··· Extracted material ···

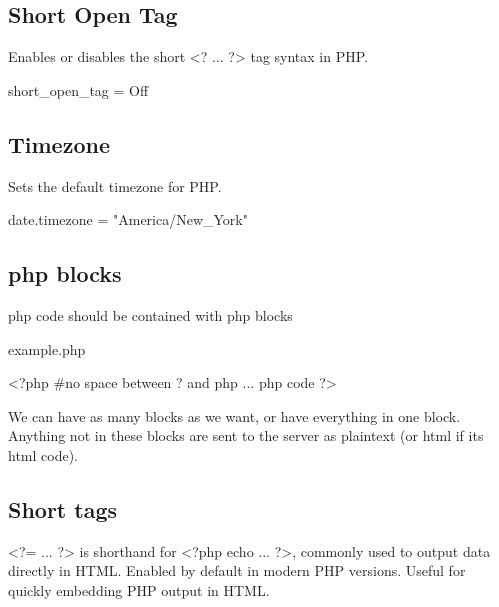 \documentclass{report}
\begin{document}
    \subsection{Short Open Tag}
    \bigbreak \noindent 
    Enables or disables the short <? ... ?> tag syntax in PHP.
    \bigbreak \noindent 
    \begin{phpcode}
    short_open_tag = Off
    \end{phpcode}
    \bigbreak \noindent 
    \subsection{Timezone}
    \bigbreak \noindent 
    Sets the default timezone for PHP.
    \bigbreak \noindent 
    \begin{phpcode}
    date.timezone = "America/New_York"
    \end{phpcode}





    \pagebreak 
    \bigbreak \noindent 
    \subsection{php blocks}
    \bigbreak \noindent 
    php code should be contained with php blocks
    \bigbreak \noindent 
    \begin{phpcode}
    example.php

    <?php #no space between ? and php
        ... php code
    ?>
    \end{phpcode}
    \bigbreak \noindent 
    We can have as many blocks as we want, or have everything in one block. Anything not in these blocks are sent to the server as plaintext (or html if its html code).
    \bigbreak \noindent 
    \subsection{Short tags}
    \bigbreak \noindent 
    <?= ... ?> is shorthand for <?php echo ... ?>, commonly used to output data directly in HTML.
    \bigbreak \noindent 
    Enabled by default in modern PHP versions.
    \bigbreak \noindent 
    Useful for quickly embedding PHP output in HTML.
    \bigbreak \noindent 

    \bigbreak \noindent 
\end{document}
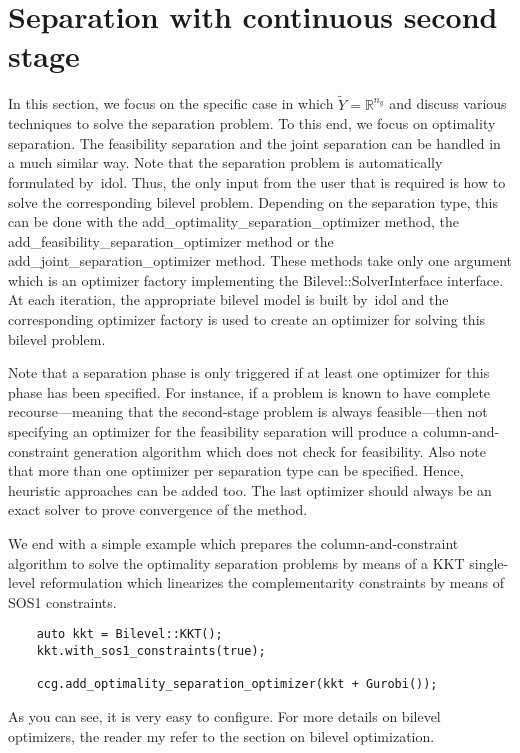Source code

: \section{Separation with continuous second stage}

In this section, we focus on the specific case in which $\tilde{Y} =
\mathbb{R}^{n_y}$ and discuss various techniques to solve the separation
problem. To this end, we focus on optimality separation. The feasibility
separation and the joint separation can be handled in a much similar way. Note
that the separation problem is automatically formulated by~\textsf{idol}.
Thus, the only input from the user that is required is how to solve the
corresponding bilevel problem. Depending on the separation type, this can be
done with the \textsf{add\_optimality\_separation\_optimizer} method, the
\textsf{add\_feasibility\_separation\_optimizer} method or the
\textsf{add\_joint\_separation\_optimizer} method. These methods take only one
argument which is an optimizer factory implementing the
\textsf{Bilevel::SolverInterface} interface. At each iteration, the
appropriate bilevel model is built by~\textsf{idol} and the corresponding
optimizer factory is used to create an optimizer for solving this bilevel
problem.

Note that a separation phase is only triggered if at least one optimizer for
this phase has been specified. For instance, if a problem is known to have
complete recourse---meaning that the second-stage problem is always
feasible---then not specifying an optimizer for the feasibility separation
will produce a column-and-constraint generation algorithm which does not check
for feasibility. Also note that more than one optimizer per separation type
can be specified. Hence, heuristic approaches can be added too. The last
optimizer should always be an exact solver to prove convergence of the method.

We end with a simple example which prepares the column-and-constraint
algorithm to solve the optimality separation problems by means of a KKT
single-level reformulation which linearizes the complementarity constraints by
means of SOS1 constraints.
%
\begin{lstlisting}
    auto kkt = Bilevel::KKT();
    kkt.with_sos1_constraints(true);

    ccg.add_optimality_separation_optimizer(kkt + Gurobi());
\end{lstlisting}
As you can see, it is very easy to configure. For more details on bilevel
optimizers, the reader my refer to the section on bilevel optimization.


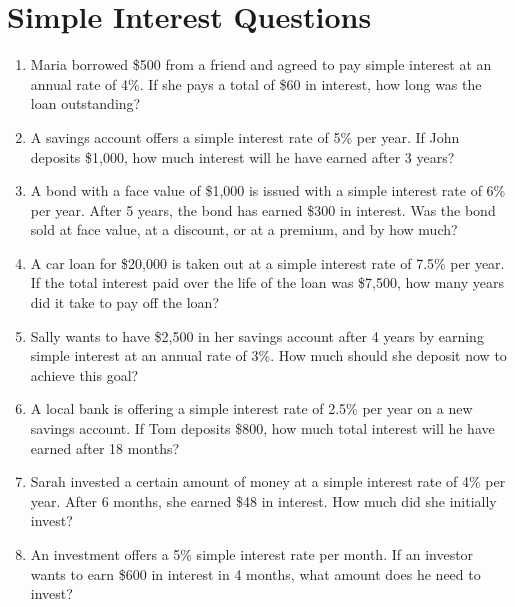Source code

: \documentclass{article}
\begin{document}
\section*{Simple Interest Questions}

\begin{enumerate}
  \item Maria borrowed \$500 from a friend and agreed to pay simple interest at an annual rate of 4\%. If she pays a total of \$60 in interest, how long was the loan outstanding?
  \vspace{4cm}
  
  \item A savings account offers a simple interest rate of 5\% per year. If John deposits \$1,000, how much interest will he have earned after 3 years?
  \vspace{4cm}
  
  \item A bond with a face value of \$1,000 is issued with a simple interest rate of 6\% per year. After 5 years, the bond has earned \$300 in interest. Was the bond sold at face value, at a discount, or at a premium, and by how much?
  \vspace{4cm}
  
  \item A car loan for \$20,000 is taken out at a simple interest rate of 7.5\% per year. If the total interest paid over the life of the loan was \$7,500, how many years did it take to pay off the loan?
  \vspace{4cm}
  
  \item Sally wants to have \$2,500 in her savings account after 4 years by earning simple interest at an annual rate of 3\%. How much should she deposit now to achieve this goal?
  \vspace{4cm}
  
  \item A local bank is offering a simple interest rate of 2.5\% per year on a new savings account. If Tom deposits \$800, how much total interest will he have earned after 18 months?
  \vspace{4cm}
  
  \item Sarah invested a certain amount of money at a simple interest rate of 4\% per year. After 6 months, she earned \$48 in interest. How much did she initially invest?
  \vspace{4cm}
  
  \item An investment offers a 5\% simple interest rate per month. If an investor wants to earn \$600 in interest in 4 months, what amount does he need to invest?
  \vspace{4cm}
\end{enumerate}
\end{document}
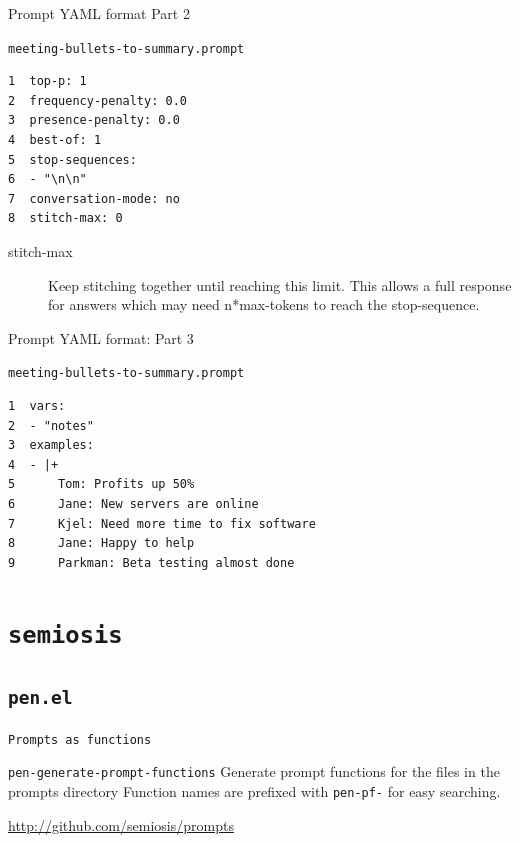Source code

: \documentclass[presentation]{beamer}
\begin{document}
\begin{frame}[label={sec:org2e99b7d},fragile]{Prompt YAML format Part 2}
 \begin{block}{\texttt{meeting-bullets-to-summary.prompt}}
\begin{verbatim}
1  top-p: 1
2  frequency-penalty: 0.0
3  presence-penalty: 0.0
4  best-of: 1
5  stop-sequences:
6  - "\n\n"
7  conversation-mode: no
8  stitch-max: 0
\end{verbatim}

\begin{description}
\item[{stitch-max}] Keep stitching together until reaching this limit.
This allows a full response for answers which may need n*max-tokens to reach the stop-sequence.
\end{description}
\end{block}
\end{frame}

\begin{frame}[label={sec:org50d9a1b},fragile]{Prompt YAML format: Part 3}
 \begin{block}{\texttt{meeting-bullets-to-summary.prompt}}
\begin{verbatim}
1  vars:
2  - "notes"
3  examples:
4  - |+
5      Tom: Profits up 50%
6      Jane: New servers are online
7      Kjel: Need more time to fix software
8      Jane: Happy to help
9      Parkman: Beta testing almost done
\end{verbatim}
\end{block}
\end{frame}

\section{\texttt{semiosis}}
\label{sec:orge670c96}
\subsection{\texttt{pen.el}}
\label{sec:orgf7e67c3}
\begin{frame}[label={sec:orgafc9334},fragile]{\texttt{Prompts as functions}}
 \begin{block}{\texttt{pen-generate-prompt-functions}}
Generate prompt functions for the files in the
prompts directory Function names are prefixed
with \texttt{pen-pf-} for easy searching.

\url{http://github.com/semiosis/prompts}
\end{block}
\end{frame}
\end{document}
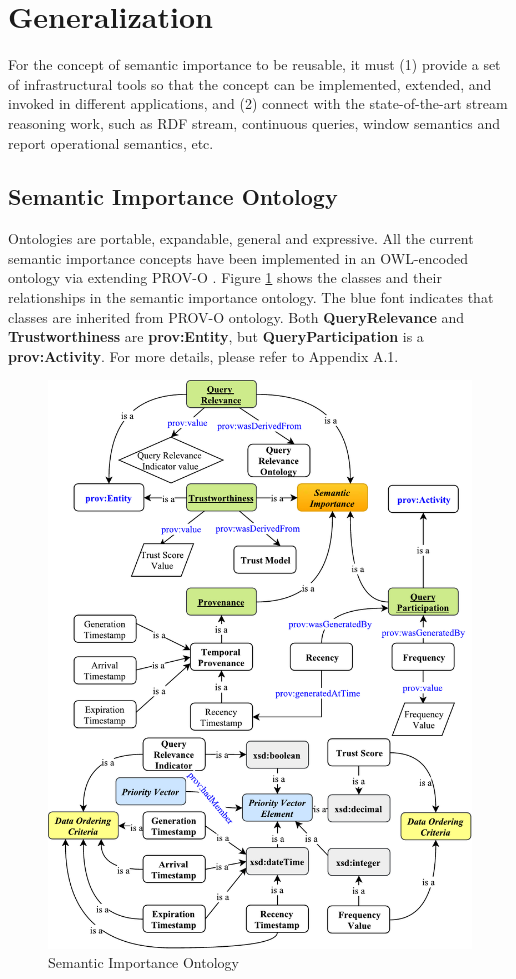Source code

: \section{Generalization}
For the concept of semantic importance to be reusable, it must 
(1) provide a set of infrastructural tools so that the concept can be implemented, extended, and invoked in different applications, 
and (2) connect with the state-of-the-art stream reasoning work, such as RDF stream, continuous queries, window semantics and report operational semantics, etc.
%
\subsection{Semantic Importance Ontology}
Ontologies are portable, expandable, general and expressive.
All the current semantic importance concepts have been implemented in an OWL-encoded ontology via extending PROV-O \cite{lebo2013prov}.
Figure \ref{fig:6-sicr} shows the classes and their relationships in the semantic importance ontology. 
The blue font indicates that classes are inherited from PROV-O ontology. 
Both \textbf{QueryRelevance} and \textbf{Trustworthiness} are \textbf{prov:Entity}, but \textbf{QueryParticipation} is a \textbf{prov:Activity}.
For more details, please refer to Appendix A.1. 

\begin{figure}[!htbp]
    \centering
    \includegraphics[width=5in]{img/6-sicr.pdf}
    \caption{Semantic Importance Ontology}
    \label{fig:6-sicr}
\end{figure}
%
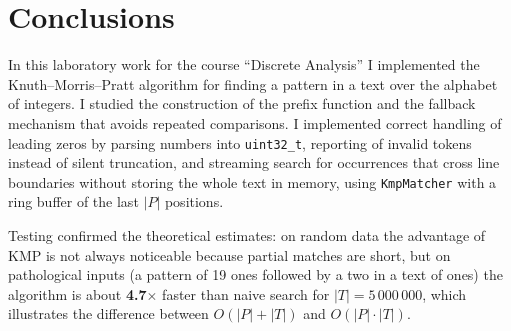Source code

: \section{Conclusions}

In this laboratory work for the course \enquote{Discrete Analysis}
I implemented the Knuth--Morris--Pratt algorithm for finding a pattern in a text over the
alphabet of integers. I studied the construction of the prefix function and the fallback
mechanism that avoids repeated comparisons. I implemented correct handling of leading zeros
by parsing numbers into \texttt{uint32\_t}, reporting of invalid tokens instead of silent
truncation, and streaming search for occurrences that cross line boundaries without storing
the whole text in memory, using \texttt{KmpMatcher} with a ring buffer of the last $|P|$ positions.

Testing confirmed the theoretical estimates: on random data the advantage of KMP is not always
noticeable because partial matches are short, but on pathological inputs
(a pattern of 19 ones followed by a two in a text of ones) the algorithm is
about \textbf{4.7$\times$} faster than naive search for $|T| = 5\,000\,000$,
which illustrates the difference between $O(|P| + |T|)$ and $O(|P| \cdot |T|)$.

\pagebreak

···

▸ What is needed
In the material above, locate the line containing "In this section, we" and the line containing "will produce a". Transcribe exactly those two lines and every line between them, and nothing more.

▸ Your solution
In this section, we focus on the specific case in which $\tilde{Y} =
\mathbb{R}^{n_y}$ and discuss various techniques to solve the separation
problem. To this end, we focus on optimality separation. The feasibility
separation and the joint separation can be handled in a much similar way. Note
that the separation problem is automatically formulated by~\textsf{idol}.
Thus, the only input from the user that is required is how to solve the
corresponding bilevel problem. Depending on the separation type, this can be
done with the \textsf{add\_optimality\_separation\_optimizer} method, the
\textsf{add\_feasibility\_separation\_optimizer} method or the
\textsf{add\_joint\_separation\_optimizer} method. These methods take only one
argument which is an optimizer factory implementing the
\textsf{Bilevel::SolverInterface} interface. At each iteration, the
appropriate bilevel model is built by~\textsf{idol} and the corresponding
optimizer factory is used to create an optimizer for solving this bilevel
problem.

Note that a separation phase is only triggered if at least one optimizer for
this phase has been specified. For instance, if a problem is known to have
complete recourse---meaning that the second-stage problem is always
feasible---then not specifying an optimizer for the feasibility separation
will produce a column-and-constraint generation algorithm which does not check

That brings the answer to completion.